What you are asked to do
Copy each entry below unchanged; the images do not go in the copy.

Dataset content
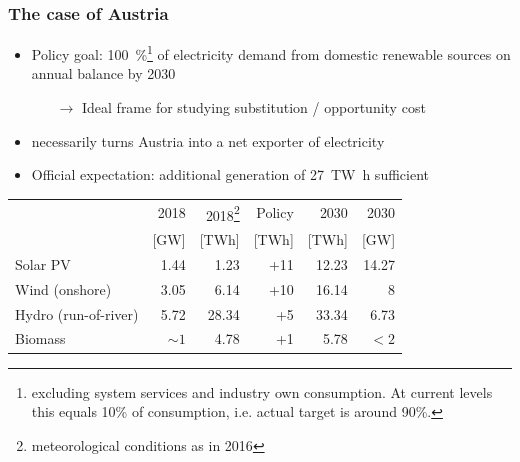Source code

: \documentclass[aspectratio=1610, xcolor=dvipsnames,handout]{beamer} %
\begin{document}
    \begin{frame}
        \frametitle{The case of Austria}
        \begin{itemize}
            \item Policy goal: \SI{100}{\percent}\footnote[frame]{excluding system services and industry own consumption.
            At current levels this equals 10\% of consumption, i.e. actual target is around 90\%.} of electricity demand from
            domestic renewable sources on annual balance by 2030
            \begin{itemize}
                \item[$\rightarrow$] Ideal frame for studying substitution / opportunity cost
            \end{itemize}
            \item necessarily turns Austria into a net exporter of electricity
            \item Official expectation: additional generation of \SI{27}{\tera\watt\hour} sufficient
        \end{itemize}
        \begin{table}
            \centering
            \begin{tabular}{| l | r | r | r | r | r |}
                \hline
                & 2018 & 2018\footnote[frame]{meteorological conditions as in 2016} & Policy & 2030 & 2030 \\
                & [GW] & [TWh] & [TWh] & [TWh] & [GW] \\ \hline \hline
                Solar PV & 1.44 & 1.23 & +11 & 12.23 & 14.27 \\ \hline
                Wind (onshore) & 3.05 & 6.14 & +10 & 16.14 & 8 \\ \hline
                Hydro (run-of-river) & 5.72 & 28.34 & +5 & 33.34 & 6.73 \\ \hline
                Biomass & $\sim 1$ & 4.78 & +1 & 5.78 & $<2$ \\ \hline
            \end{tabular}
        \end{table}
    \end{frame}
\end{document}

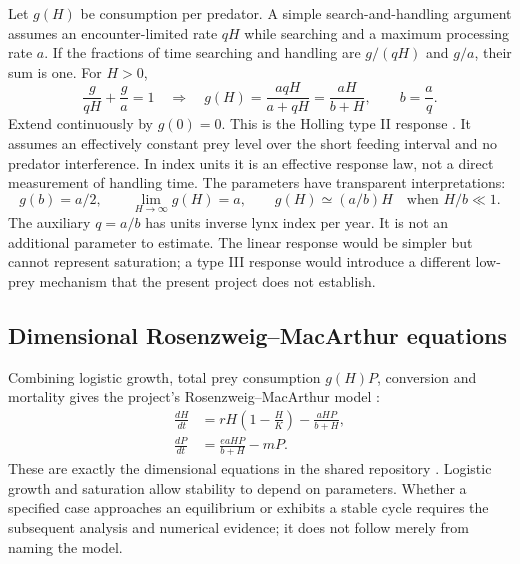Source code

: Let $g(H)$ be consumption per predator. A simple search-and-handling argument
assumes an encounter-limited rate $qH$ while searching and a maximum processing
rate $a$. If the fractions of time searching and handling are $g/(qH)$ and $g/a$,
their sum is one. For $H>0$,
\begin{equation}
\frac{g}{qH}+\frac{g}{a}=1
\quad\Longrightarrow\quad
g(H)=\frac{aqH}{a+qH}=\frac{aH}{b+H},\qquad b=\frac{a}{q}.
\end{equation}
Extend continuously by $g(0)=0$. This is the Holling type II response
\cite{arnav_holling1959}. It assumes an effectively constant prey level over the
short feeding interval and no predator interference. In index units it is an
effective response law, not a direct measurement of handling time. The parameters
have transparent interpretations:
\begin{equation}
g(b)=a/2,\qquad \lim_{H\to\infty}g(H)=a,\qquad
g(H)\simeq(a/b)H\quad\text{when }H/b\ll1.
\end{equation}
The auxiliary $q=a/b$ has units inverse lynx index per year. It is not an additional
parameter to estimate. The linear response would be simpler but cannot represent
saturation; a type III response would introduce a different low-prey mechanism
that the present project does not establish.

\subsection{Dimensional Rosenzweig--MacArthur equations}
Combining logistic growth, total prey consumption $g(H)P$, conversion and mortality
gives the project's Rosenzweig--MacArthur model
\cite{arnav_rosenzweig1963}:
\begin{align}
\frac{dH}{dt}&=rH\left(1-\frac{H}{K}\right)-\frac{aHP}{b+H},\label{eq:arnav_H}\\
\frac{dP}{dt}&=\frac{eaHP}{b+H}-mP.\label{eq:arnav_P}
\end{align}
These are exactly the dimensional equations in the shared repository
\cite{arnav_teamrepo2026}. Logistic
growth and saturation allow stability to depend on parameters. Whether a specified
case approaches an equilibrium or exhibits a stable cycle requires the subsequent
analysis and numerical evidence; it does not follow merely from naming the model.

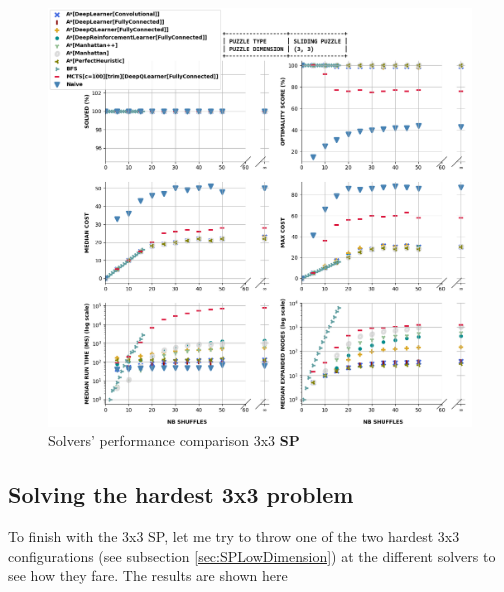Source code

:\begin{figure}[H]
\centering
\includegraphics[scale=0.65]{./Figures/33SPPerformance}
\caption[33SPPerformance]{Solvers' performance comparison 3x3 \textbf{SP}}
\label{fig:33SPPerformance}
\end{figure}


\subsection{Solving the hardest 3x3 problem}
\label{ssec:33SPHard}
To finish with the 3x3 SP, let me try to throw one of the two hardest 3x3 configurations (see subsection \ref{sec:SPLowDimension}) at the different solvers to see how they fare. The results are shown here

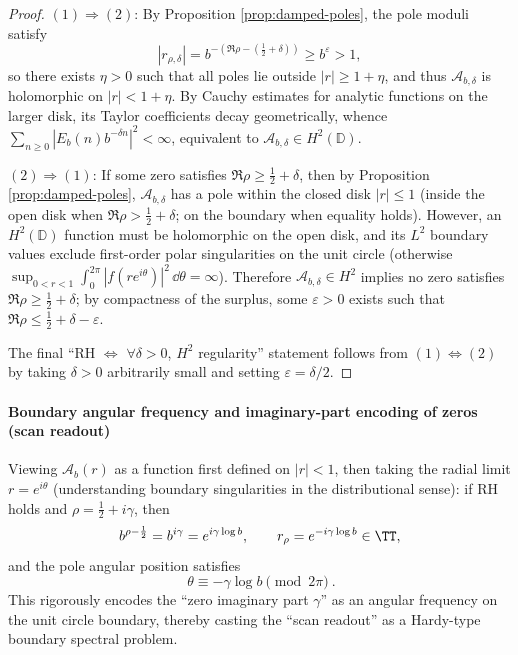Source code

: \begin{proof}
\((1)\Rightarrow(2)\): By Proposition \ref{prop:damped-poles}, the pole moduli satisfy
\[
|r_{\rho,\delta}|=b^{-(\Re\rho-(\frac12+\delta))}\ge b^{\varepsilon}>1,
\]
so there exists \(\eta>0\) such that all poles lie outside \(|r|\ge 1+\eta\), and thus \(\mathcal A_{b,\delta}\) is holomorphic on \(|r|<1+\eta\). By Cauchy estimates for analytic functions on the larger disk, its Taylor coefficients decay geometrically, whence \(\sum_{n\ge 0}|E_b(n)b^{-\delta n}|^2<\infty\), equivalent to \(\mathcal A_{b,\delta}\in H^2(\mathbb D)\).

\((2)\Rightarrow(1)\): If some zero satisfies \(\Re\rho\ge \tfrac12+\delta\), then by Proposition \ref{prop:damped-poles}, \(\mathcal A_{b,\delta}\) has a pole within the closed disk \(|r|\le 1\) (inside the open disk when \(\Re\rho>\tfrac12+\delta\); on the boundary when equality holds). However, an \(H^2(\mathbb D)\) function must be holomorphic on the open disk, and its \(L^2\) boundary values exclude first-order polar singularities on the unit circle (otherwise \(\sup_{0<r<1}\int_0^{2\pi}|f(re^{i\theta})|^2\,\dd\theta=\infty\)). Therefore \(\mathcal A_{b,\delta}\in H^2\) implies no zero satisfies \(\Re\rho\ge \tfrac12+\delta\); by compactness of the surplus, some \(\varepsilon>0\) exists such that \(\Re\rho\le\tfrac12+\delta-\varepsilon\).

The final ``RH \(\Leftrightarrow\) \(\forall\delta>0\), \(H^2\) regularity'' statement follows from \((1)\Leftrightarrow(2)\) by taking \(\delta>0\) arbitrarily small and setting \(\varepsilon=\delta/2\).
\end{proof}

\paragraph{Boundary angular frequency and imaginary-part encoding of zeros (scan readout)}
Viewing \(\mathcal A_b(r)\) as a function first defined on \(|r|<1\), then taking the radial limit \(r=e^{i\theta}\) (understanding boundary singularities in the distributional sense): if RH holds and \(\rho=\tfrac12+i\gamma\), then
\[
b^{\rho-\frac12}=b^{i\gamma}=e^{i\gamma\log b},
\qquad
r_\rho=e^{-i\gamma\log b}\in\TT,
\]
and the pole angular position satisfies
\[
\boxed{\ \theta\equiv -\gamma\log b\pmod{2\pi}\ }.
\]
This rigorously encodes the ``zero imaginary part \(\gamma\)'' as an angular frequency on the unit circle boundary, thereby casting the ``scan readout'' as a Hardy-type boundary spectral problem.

Solution to the problem
Source code

: \documentclass[aspectratio=1610, xcolor=dvipsnames,handout]{beamer} %
\begin{document}
    \begin{frame}
        \frametitle{The case of Austria}
        \begin{itemize}
            \item Policy goal: \SI{100}{\percent}\footnote[frame]{excluding system services and industry own consumption.
            At current levels this equals 10\% of consumption, i.e. actual target is around 90\%.} of electricity demand from
            domestic renewable sources on annual balance by 2030
            \begin{itemize}
                \item[$\rightarrow$] Ideal frame for studying substitution / opportunity cost
            \end{itemize}
            \item necessarily turns Austria into a net exporter of electricity
            \item Official expectation: additional generation of \SI{27}{\tera\watt\hour} sufficient
        \end{itemize}
        \begin{table}
            \centering
            \begin{tabular}{| l | r | r | r | r | r |}
                \hline
                & 2018 & 2018\footnote[frame]{meteorological conditions as in 2016} & Policy & 2030 & 2030 \\
                & [GW] & [TWh] & [TWh] & [TWh] & [GW] \\ \hline \hline
                Solar PV & 1.44 & 1.23 & +11 & 12.23 & 14.27 \\ \hline
                Wind (onshore) & 3.05 & 6.14 & +10 & 16.14 & 8 \\ \hline
                Hydro (run-of-river) & 5.72 & 28.34 & +5 & 33.34 & 6.73 \\ \hline
                Biomass & $\sim 1$ & 4.78 & +1 & 5.78 & $<2$ \\ \hline
            \end{tabular}
        \end{table}
    \end{frame}
\end{document}

Source code

: Let $g(H)$ be consumption per predator. A simple search-and-handling argument
assumes an encounter-limited rate $qH$ while searching and a maximum processing
rate $a$. If the fractions of time searching and handling are $g/(qH)$ and $g/a$,
their sum is one. For $H>0$,
\begin{equation}
\frac{g}{qH}+\frac{g}{a}=1
\quad\Longrightarrow\quad
g(H)=\frac{aqH}{a+qH}=\frac{aH}{b+H},\qquad b=\frac{a}{q}.
\end{equation}
Extend continuously by $g(0)=0$. This is the Holling type II response
\cite{arnav_holling1959}. It assumes an effectively constant prey level over the
short feeding interval and no predator interference. In index units it is an
effective response law, not a direct measurement of handling time. The parameters
have transparent interpretations:
\begin{equation}
g(b)=a/2,\qquad \lim_{H\to\infty}g(H)=a,\qquad
g(H)\simeq(a/b)H\quad\text{when }H/b\ll1.
\end{equation}
The auxiliary $q=a/b$ has units inverse lynx index per year. It is not an additional
parameter to estimate. The linear response would be simpler but cannot represent
saturation; a type III response would introduce a different low-prey mechanism
that the present project does not establish.

\subsection{Dimensional Rosenzweig--MacArthur equations}
Combining logistic growth, total prey consumption $g(H)P$, conversion and mortality
gives the project's Rosenzweig--MacArthur model
\cite{arnav_rosenzweig1963}:
\begin{align}
\frac{dH}{dt}&=rH\left(1-\frac{H}{K}\right)-\frac{aHP}{b+H},\label{eq:arnav_H}\\
\frac{dP}{dt}&=\frac{eaHP}{b+H}-mP.\label{eq:arnav_P}
\end{align}
These are exactly the dimensional equations in the shared repository
\cite{arnav_teamrepo2026}. Logistic
growth and saturation allow stability to depend on parameters. Whether a specified
case approaches an equilibrium or exhibits a stable cycle requires the subsequent
analysis and numerical evidence; it does not follow merely from naming the model.

Source code

:\begin{figure}[H]
\centering
\includegraphics[scale=0.65]{./Figures/33SPPerformance}
\caption[33SPPerformance]{Solvers' performance comparison 3x3 \textbf{SP}}
\label{fig:33SPPerformance}
\end{figure}


\subsection{Solving the hardest 3x3 problem}
\label{ssec:33SPHard}
To finish with the 3x3 SP, let me try to throw one of the two hardest 3x3 configurations (see subsection \ref{sec:SPLowDimension}) at the different solvers to see how they fare. The results are shown here

Source code

: \begin{proof}
\((1)\Rightarrow(2)\): By Proposition \ref{prop:damped-poles}, the pole moduli satisfy
\[
|r_{\rho,\delta}|=b^{-(\Re\rho-(\frac12+\delta))}\ge b^{\varepsilon}>1,
\]
so there exists \(\eta>0\) such that all poles lie outside \(|r|\ge 1+\eta\), and thus \(\mathcal A_{b,\delta}\) is holomorphic on \(|r|<1+\eta\). By Cauchy estimates for analytic functions on the larger disk, its Taylor coefficients decay geometrically, whence \(\sum_{n\ge 0}|E_b(n)b^{-\delta n}|^2<\infty\), equivalent to \(\mathcal A_{b,\delta}\in H^2(\mathbb D)\).

\((2)\Rightarrow(1)\): If some zero satisfies \(\Re\rho\ge \tfrac12+\delta\), then by Proposition \ref{prop:damped-poles}, \(\mathcal A_{b,\delta}\) has a pole within the closed disk \(|r|\le 1\) (inside the open disk when \(\Re\rho>\tfrac12+\delta\); on the boundary when equality holds). However, an \(H^2(\mathbb D)\) function must be holomorphic on the open disk, and its \(L^2\) boundary values exclude first-order polar singularities on the unit circle (otherwise \(\sup_{0<r<1}\int_0^{2\pi}|f(re^{i\theta})|^2\,\dd\theta=\infty\)). Therefore \(\mathcal A_{b,\delta}\in H^2\) implies no zero satisfies \(\Re\rho\ge \tfrac12+\delta\); by compactness of the surplus, some \(\varepsilon>0\) exists such that \(\Re\rho\le\tfrac12+\delta-\varepsilon\).

The final ``RH \(\Leftrightarrow\) \(\forall\delta>0\), \(H^2\) regularity'' statement follows from \((1)\Leftrightarrow(2)\) by taking \(\delta>0\) arbitrarily small and setting \(\varepsilon=\delta/2\).
\end{proof}

\paragraph{Boundary angular frequency and imaginary-part encoding of zeros (scan readout)}
Viewing \(\mathcal A_b(r)\) as a function first defined on \(|r|<1\), then taking the radial limit \(r=e^{i\theta}\) (understanding boundary singularities in the distributional sense): if RH holds and \(\rho=\tfrac12+i\gamma\), then
\[
b^{\rho-\frac12}=b^{i\gamma}=e^{i\gamma\log b},
\qquad
r_\rho=e^{-i\gamma\log b}\in\TT,
\]
and the pole angular position satisfies
\[
\boxed{\ \theta\equiv -\gamma\log b\pmod{2\pi}\ }.
\]
This rigorously encodes the ``zero imaginary part \(\gamma\)'' as an angular frequency on the unit circle boundary, thereby casting the ``scan readout'' as a Hardy-type boundary spectral problem.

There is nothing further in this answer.